Szlak mnie trafia.
Do każdej części Hobbita musiałem kupić inne okulary 3D. Inne kino inna technika.
Kiedyś okulary wypożyczało się w cenie biletu, a teraz złodzieje wymyślili jak wyrwać od widza dodatkowe 4 zł.
Wszystkie 3 pary wylądowały w koszu. Nie będę więcej chodził do kina.
W domu mam wystarczająco zadowalający, jak dla mnie sprzęt. Zwłaszcza, że pomimo peanów jakie zaserwował mi IMAX przed seansem, jakich to nieprawdopodobnych wrażeń za chwilę doświadczę, byłem zwiedziony.

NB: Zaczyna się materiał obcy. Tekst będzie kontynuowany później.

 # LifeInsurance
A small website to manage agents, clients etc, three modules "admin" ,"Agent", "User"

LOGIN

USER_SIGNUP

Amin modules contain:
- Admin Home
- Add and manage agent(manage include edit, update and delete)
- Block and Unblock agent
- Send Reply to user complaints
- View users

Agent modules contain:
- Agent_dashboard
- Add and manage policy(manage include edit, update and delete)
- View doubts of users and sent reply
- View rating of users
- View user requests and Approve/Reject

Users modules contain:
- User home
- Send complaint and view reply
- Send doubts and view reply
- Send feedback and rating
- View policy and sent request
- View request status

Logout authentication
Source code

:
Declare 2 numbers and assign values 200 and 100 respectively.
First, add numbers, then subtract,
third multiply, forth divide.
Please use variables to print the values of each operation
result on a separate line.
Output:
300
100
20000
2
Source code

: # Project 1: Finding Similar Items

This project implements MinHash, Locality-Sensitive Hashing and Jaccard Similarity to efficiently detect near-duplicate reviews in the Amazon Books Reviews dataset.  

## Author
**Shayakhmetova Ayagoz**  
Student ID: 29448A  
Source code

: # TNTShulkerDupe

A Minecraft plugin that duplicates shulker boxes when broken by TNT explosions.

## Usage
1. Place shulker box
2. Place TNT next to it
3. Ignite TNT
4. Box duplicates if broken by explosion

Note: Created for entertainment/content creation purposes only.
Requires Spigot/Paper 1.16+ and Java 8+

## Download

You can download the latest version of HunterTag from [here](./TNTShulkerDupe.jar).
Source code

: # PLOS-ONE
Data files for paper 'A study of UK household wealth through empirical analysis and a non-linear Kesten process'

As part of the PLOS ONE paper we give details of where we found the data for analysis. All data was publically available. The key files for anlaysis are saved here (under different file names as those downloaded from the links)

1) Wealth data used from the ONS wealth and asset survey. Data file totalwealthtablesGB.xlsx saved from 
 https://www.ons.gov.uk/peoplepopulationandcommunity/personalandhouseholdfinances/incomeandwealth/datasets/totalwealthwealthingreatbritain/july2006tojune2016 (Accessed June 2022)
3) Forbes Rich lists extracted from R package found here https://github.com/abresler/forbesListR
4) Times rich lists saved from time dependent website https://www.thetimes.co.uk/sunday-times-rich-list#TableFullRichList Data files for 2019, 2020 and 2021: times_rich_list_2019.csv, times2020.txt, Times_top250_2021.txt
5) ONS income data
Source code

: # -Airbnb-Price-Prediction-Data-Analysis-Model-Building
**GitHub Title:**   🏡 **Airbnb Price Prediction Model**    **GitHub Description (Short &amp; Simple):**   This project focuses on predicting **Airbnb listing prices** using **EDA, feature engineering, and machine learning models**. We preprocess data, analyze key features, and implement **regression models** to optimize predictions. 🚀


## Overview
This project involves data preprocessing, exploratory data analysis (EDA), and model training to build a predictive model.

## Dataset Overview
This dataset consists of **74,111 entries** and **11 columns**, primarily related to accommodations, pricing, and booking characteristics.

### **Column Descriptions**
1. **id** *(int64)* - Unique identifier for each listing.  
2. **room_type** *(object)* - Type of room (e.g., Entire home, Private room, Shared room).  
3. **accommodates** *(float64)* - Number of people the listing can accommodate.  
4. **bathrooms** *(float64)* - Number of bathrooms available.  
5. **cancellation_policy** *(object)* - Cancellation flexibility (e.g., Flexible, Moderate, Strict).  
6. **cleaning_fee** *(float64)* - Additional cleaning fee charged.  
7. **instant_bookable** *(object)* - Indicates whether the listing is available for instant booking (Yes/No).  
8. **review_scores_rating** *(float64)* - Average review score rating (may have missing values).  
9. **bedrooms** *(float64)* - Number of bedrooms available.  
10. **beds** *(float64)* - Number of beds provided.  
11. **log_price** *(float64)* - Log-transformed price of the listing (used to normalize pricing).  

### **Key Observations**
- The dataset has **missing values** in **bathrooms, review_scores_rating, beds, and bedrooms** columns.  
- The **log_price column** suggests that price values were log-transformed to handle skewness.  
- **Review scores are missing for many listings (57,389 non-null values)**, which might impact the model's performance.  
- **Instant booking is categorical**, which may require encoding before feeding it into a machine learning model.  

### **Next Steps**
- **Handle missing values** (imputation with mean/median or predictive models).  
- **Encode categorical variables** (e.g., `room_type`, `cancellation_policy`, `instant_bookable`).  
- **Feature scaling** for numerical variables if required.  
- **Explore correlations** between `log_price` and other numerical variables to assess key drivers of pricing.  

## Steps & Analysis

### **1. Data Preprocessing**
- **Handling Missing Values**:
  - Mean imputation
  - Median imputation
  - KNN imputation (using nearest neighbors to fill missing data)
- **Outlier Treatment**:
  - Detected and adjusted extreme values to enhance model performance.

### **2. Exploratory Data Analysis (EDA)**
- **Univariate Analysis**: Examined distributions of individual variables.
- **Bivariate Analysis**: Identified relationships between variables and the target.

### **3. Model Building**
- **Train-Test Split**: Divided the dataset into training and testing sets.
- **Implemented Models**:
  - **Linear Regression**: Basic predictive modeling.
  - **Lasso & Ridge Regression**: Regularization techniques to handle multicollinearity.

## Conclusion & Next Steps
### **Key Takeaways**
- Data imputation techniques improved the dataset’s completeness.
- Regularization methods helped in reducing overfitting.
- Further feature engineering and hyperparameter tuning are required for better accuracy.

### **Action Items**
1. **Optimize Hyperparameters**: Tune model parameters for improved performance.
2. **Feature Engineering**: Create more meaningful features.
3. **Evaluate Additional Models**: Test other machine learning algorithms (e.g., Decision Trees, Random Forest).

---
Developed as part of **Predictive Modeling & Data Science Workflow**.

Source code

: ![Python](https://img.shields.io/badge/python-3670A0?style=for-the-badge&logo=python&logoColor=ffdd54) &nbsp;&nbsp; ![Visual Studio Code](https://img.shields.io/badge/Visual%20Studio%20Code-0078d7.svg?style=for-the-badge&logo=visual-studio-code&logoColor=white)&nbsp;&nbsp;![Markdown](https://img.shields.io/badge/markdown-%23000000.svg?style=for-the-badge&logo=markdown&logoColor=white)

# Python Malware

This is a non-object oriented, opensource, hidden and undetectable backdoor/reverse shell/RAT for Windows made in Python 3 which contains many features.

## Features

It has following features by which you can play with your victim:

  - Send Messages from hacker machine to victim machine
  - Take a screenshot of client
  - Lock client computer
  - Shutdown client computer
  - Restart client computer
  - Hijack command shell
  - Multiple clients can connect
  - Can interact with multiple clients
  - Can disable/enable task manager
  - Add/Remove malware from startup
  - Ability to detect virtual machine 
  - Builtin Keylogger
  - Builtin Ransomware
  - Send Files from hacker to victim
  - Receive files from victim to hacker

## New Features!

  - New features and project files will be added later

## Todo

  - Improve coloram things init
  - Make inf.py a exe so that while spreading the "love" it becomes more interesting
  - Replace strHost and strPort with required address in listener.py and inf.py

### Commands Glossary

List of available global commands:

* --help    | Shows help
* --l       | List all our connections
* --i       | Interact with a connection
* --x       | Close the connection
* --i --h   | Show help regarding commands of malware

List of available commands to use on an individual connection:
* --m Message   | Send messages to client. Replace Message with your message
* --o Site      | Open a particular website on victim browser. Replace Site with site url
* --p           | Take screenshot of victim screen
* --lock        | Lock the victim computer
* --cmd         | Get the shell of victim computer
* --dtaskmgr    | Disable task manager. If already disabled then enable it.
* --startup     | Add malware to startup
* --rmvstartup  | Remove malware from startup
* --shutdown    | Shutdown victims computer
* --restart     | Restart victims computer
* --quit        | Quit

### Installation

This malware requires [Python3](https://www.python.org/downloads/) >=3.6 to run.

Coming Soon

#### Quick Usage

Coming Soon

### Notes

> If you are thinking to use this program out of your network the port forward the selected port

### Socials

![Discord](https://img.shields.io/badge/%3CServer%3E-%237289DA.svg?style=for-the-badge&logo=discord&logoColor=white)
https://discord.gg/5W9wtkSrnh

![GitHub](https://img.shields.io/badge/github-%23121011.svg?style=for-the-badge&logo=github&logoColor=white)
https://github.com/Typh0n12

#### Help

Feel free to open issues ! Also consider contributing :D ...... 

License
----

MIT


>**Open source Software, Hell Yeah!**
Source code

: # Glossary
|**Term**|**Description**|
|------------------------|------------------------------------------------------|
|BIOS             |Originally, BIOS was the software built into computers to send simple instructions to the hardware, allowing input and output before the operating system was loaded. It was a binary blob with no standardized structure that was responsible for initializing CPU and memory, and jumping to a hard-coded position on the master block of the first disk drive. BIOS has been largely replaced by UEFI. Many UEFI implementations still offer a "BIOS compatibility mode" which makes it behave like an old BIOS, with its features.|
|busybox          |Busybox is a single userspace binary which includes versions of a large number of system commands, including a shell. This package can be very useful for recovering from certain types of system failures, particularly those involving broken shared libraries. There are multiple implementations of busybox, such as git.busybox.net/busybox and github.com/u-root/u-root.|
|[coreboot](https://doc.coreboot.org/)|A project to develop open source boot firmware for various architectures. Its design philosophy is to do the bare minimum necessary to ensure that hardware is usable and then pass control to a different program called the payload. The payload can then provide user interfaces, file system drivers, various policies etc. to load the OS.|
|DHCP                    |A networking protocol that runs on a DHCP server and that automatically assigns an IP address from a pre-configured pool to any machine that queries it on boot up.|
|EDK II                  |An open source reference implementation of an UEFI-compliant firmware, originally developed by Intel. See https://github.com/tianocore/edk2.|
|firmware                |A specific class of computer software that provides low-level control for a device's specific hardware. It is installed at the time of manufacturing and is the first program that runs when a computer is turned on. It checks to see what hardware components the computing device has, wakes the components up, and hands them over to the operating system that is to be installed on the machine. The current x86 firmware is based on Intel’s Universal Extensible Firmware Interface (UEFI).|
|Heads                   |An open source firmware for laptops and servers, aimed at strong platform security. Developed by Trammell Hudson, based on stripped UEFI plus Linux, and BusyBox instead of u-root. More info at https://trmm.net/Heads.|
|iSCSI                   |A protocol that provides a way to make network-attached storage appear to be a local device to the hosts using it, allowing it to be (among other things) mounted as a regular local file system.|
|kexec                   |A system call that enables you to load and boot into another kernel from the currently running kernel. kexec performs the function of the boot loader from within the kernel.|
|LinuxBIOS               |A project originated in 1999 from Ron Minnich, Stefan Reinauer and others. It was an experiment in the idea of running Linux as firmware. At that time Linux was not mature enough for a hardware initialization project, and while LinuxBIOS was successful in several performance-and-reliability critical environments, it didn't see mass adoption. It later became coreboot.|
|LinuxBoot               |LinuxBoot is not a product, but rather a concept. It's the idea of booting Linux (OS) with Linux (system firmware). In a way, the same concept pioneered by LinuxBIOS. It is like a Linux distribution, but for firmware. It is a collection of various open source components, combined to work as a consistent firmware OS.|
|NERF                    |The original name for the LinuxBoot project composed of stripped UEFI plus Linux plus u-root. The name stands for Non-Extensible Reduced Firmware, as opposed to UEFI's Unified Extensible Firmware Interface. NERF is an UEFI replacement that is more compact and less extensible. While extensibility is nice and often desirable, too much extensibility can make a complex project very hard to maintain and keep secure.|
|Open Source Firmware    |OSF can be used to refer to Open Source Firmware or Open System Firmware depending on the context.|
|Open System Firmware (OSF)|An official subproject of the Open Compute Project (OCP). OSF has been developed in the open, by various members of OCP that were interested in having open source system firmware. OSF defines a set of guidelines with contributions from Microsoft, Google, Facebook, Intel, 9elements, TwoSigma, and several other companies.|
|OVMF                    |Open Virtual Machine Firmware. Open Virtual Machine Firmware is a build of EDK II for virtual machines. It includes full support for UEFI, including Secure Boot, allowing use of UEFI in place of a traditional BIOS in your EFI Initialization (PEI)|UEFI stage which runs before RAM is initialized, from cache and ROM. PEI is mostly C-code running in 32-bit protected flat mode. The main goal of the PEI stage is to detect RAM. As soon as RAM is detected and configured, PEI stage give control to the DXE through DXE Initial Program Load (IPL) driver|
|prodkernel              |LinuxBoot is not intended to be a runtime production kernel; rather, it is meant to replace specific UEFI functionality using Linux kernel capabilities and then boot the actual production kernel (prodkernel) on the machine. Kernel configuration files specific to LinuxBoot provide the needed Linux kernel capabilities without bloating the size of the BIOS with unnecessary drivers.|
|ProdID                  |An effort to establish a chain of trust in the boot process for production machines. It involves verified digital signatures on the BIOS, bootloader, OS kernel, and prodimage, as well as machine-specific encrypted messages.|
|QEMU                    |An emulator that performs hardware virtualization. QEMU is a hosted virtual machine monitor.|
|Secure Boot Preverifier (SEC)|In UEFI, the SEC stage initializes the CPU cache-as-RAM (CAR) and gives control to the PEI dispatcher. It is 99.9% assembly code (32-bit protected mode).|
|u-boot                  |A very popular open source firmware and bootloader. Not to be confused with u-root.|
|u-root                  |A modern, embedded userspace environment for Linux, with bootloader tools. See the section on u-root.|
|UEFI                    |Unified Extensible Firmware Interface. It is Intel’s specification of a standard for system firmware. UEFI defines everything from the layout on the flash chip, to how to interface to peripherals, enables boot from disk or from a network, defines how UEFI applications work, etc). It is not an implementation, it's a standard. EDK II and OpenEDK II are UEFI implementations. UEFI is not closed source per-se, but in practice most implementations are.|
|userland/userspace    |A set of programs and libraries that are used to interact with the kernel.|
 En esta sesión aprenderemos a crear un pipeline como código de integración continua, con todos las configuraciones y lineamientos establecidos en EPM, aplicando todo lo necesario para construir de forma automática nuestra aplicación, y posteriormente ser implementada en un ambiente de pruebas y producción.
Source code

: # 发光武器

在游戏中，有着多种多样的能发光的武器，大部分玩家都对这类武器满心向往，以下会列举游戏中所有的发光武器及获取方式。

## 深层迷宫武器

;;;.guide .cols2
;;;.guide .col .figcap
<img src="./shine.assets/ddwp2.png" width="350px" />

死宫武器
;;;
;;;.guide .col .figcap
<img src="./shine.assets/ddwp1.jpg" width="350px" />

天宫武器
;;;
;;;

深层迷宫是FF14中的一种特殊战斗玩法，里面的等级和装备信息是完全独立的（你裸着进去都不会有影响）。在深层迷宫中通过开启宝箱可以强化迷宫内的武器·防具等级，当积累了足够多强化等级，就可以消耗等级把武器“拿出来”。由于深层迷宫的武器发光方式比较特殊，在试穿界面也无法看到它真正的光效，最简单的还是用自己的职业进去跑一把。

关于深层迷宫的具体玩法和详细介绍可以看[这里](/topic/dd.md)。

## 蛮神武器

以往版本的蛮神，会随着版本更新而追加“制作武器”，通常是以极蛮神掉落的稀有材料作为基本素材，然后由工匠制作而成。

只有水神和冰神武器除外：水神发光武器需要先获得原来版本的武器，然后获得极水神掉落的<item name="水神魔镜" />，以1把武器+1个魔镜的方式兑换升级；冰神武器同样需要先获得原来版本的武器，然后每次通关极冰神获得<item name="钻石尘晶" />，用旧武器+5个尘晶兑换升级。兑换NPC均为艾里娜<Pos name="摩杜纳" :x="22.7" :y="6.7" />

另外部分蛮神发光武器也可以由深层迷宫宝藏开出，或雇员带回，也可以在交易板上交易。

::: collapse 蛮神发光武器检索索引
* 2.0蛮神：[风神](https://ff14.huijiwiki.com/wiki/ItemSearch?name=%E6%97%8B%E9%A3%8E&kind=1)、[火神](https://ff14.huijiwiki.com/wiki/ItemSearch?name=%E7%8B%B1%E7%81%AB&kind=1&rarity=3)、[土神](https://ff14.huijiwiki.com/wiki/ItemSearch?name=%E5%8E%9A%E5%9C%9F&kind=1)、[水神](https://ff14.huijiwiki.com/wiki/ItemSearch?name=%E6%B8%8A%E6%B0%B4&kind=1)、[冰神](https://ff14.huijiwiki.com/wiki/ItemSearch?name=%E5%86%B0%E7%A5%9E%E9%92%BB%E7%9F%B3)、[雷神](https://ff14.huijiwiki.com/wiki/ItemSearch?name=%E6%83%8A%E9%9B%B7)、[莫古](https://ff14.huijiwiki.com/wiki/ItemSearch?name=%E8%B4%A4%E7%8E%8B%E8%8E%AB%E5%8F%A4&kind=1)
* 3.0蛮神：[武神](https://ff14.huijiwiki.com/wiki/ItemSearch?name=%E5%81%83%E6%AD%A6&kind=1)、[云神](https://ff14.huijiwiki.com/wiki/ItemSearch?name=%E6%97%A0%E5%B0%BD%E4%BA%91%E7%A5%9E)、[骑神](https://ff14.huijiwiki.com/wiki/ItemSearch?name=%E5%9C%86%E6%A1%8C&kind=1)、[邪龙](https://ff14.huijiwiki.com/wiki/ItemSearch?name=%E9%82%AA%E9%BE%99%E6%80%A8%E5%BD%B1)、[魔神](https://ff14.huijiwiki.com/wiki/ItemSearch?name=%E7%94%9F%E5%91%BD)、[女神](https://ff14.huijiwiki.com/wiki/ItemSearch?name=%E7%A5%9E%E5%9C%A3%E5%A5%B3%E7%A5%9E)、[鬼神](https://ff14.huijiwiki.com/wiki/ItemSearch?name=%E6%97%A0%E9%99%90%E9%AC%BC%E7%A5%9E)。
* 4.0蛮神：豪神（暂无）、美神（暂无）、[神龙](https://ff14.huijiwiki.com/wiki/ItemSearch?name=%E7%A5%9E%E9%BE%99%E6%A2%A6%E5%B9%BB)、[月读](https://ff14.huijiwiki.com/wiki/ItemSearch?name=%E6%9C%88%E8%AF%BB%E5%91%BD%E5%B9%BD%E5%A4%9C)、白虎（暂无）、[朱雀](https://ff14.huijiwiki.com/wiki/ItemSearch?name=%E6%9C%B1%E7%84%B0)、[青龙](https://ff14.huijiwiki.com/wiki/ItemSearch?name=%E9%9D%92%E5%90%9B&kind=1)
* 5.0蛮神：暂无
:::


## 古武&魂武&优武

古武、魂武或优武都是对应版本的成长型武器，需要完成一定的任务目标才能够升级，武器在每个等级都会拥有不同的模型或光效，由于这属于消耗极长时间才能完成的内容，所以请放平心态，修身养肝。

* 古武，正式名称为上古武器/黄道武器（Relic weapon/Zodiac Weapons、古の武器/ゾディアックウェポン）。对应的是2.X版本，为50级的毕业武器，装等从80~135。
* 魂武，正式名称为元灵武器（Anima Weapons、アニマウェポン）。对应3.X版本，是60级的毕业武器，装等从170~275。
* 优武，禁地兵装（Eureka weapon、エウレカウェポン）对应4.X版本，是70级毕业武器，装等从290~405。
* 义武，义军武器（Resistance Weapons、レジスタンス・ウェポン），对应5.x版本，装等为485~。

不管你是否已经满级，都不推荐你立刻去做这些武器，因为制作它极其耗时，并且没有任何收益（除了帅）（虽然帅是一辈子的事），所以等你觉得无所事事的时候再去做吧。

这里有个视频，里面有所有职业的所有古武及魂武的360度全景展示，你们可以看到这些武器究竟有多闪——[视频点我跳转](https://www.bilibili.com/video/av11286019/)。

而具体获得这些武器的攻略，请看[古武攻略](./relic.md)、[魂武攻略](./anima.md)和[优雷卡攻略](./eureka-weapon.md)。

Obraz był nieostry w czasie ruchu, za wielki aby wszystko ogarnąć wzrokiem i jeszcze czytać napisy, a dźwięk za głośny. Technika filmowa ma przed sobą jeszcze długa drogę aby osiągnąć doskonałość. I nie stanie się to w salach kinowych.
Wysokiej jakości sprzęt domowy z powodzeniem przebija kino.
Trailery jakie zobaczyłem przed seansem, dowiodły że IMAX nie nadaje się do oglądania normalnych filmów. Gdybym miał oglądać "Siódmego syna" w takiej postaci, w jakiej widziałem trailer, wyszedłbym po 5 min z kina. Tam można oglądać najwyżej specjalne filmy typy "Stacja kosmiczna 3d" albo "Dinozaury 3d".